On Wed, Jun 12, 2024, at 12:11 PM, Ina Panova wrote:

@cgwalters https://github.com/cgwalters Don't get me wrong, I want to get this done and shipped, so if the majority will decide that using container image manifest format is the easiest thing to do, I will not stand much in the way and yield. Just please consider my arguments towards OCI artifacts usage.

To be clear, I am broadly OK with the spec as is, and no one needs my specific approval to move forward with this. We are just having a discussion 😀

My core feeling is OCI artifacts make sense when:

This use case matches just one of those two.

Note that the argument about extraction applies either way; with a custom OCI artifact type you need a custom build and a custom extractor right? Custom extractor especially for multi arch handling.

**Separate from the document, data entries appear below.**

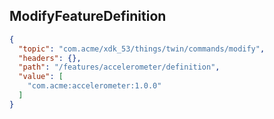 ## ModifyFeatureDefinition

```json
{
  "topic": "com.acme/xdk_53/things/twin/commands/modify",
  "headers": {},
  "path": "/features/accelerometer/definition",
  "value": [
    "com.acme:accelerometer:1.0.0"
  ]
}
```
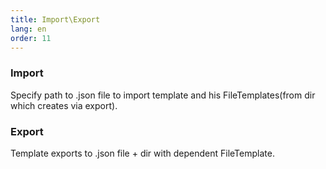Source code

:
 ```yaml
---
title: Import\Export
lang: en
order: 11
---
```


### Import
Specify path to .json file to import template and his FileTemplates(from dir which creates via export).

### Export
Template exports to .json file + dir with dependent FileTemplate.
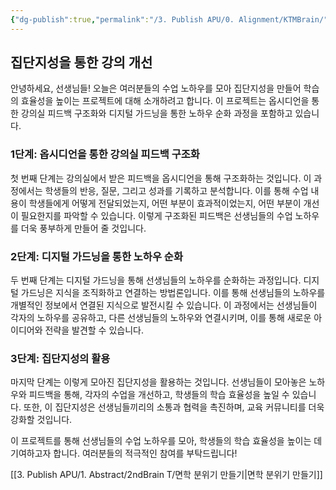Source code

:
 ```yaml
---
{"dg-publish":true,"permalink":"/3. Publish APU/0. Alignment/KTMBrain/","tags":["gardenEntry"],"noteIcon":"","created":"","updated":""}
---
```


## 집단지성을 통한 강의 개선

안녕하세요, 선생님들! 오늘은 여러분들의 수업 노하우를 모아 집단지성을 만들어 학습의 효율성을 높이는 프로젝트에 대해 소개하려고 합니다. 이 프로젝트는 옵시디언을 통한 강의실 피드백 구조화와 디지털 가드닝을 통한 노하우 순화 과정을 포함하고 있습니다.

### 1단계: 옵시디언을 통한 강의실 피드백 구조화

첫 번째 단계는 강의실에서 받은 피드백을 옵시디언을 통해 구조화하는 것입니다. 이 과정에서는 학생들의 반응, 질문, 그리고 성과를 기록하고 분석합니다. 이를 통해 수업 내용이 학생들에게 어떻게 전달되었는지, 어떤 부분이 효과적이었는지, 어떤 부분이 개선이 필요한지를 파악할 수 있습니다. 이렇게 구조화된 피드백은 선생님들의 수업 노하우를 더욱 풍부하게 만들어 줄 것입니다.

### 2단계: 디지털 가드닝을 통한 노하우 순화

두 번째 단계는 디지털 가드닝을 통해 선생님들의 노하우를 순화하는 과정입니다. 디지털 가드닝은 지식을 조직화하고 연결하는 방법론입니다. 이를 통해 선생님들의 노하우를 개별적인 정보에서 연결된 지식으로 발전시킬 수 있습니다. 이 과정에서는 선생님들이 각자의 노하우를 공유하고, 다른 선생님들의 노하우와 연결시키며, 이를 통해 새로운 아이디어와 전략을 발견할 수 있습니다.

### 3단계: 집단지성의 활용

마지막 단계는 이렇게 모아진 집단지성을 활용하는 것입니다. 선생님들이 모아놓은 노하우와 피드백을 통해, 각자의 수업을 개선하고, 학생들의 학습 효율성을 높일 수 있습니다. 또한, 이 집단지성은 선생님들끼리의 소통과 협력을 촉진하며, 교육 커뮤니티를 더욱 강화할 것입니다.

이 프로젝트를 통해 선생님들의 수업 노하우를 모아, 학생들의 학습 효율성을 높이는 데 기여하고자 합니다. 여러분들의 적극적인 참여를 부탁드립니다!

[[3. Publish APU/1. Abstract/2ndBrain T/면학 분위기 만들기\|면학 분위기 만들기]]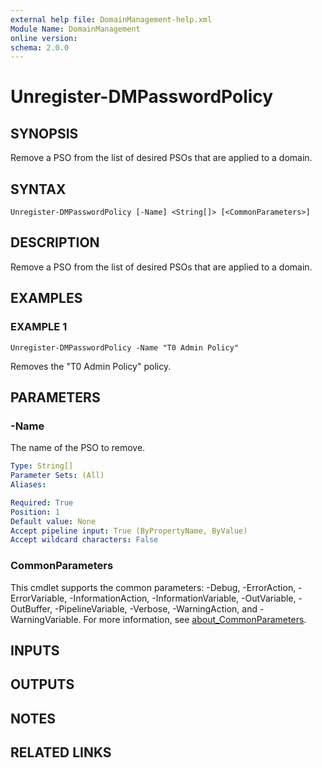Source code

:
 ```yaml
---
external help file: DomainManagement-help.xml
Module Name: DomainManagement
online version:
schema: 2.0.0
---
```


# Unregister-DMPasswordPolicy

## SYNOPSIS
Remove a PSO from the list of desired PSOs that are applied to a domain.

## SYNTAX

```
Unregister-DMPasswordPolicy [-Name] <String[]> [<CommonParameters>]
```

## DESCRIPTION
Remove a PSO from the list of desired PSOs that are applied to a domain.

## EXAMPLES

### EXAMPLE 1
```
Unregister-DMPasswordPolicy -Name "T0 Admin Policy"
```

Removes the "T0 Admin Policy" policy.

## PARAMETERS

### -Name
The name of the PSO to remove.

```yaml
Type: String[]
Parameter Sets: (All)
Aliases:

Required: True
Position: 1
Default value: None
Accept pipeline input: True (ByPropertyName, ByValue)
Accept wildcard characters: False
```

### CommonParameters
This cmdlet supports the common parameters: -Debug, -ErrorAction, -ErrorVariable, -InformationAction, -InformationVariable, -OutVariable, -OutBuffer, -PipelineVariable, -Verbose, -WarningAction, and -WarningVariable. For more information, see [about_CommonParameters](http://go.microsoft.com/fwlink/?LinkID=113216).

## INPUTS

## OUTPUTS

## NOTES

## RELATED LINKS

BTW one thing we’ve done in the past with somewhat similar cases (embedding RPMs in a container) is include a simple web server as the entry point. That adds another avenue for extraction or even direct serving, and addresses the “you can run it” problem.

But again…while I personally lean just making it a container, if you both feel otherwise I think that’s reasonable and we can move forward with the spec mostly as is.

lzap commented 3 weeks ago

So I was able to finalize my POC, see the gist for both container files for aa64 and x64 and let me know.

Overall, I like the idea of using podman for build process, leveraging its multi-arch capabilities together with using dnf directly makes it much easier than walking down the kickstart tree figuring out latest versions of shim/grub RPM packages. On the other hand, client tooling would need to be written from scratch, but this time I would probably do a shell/python script instead using podman mount command.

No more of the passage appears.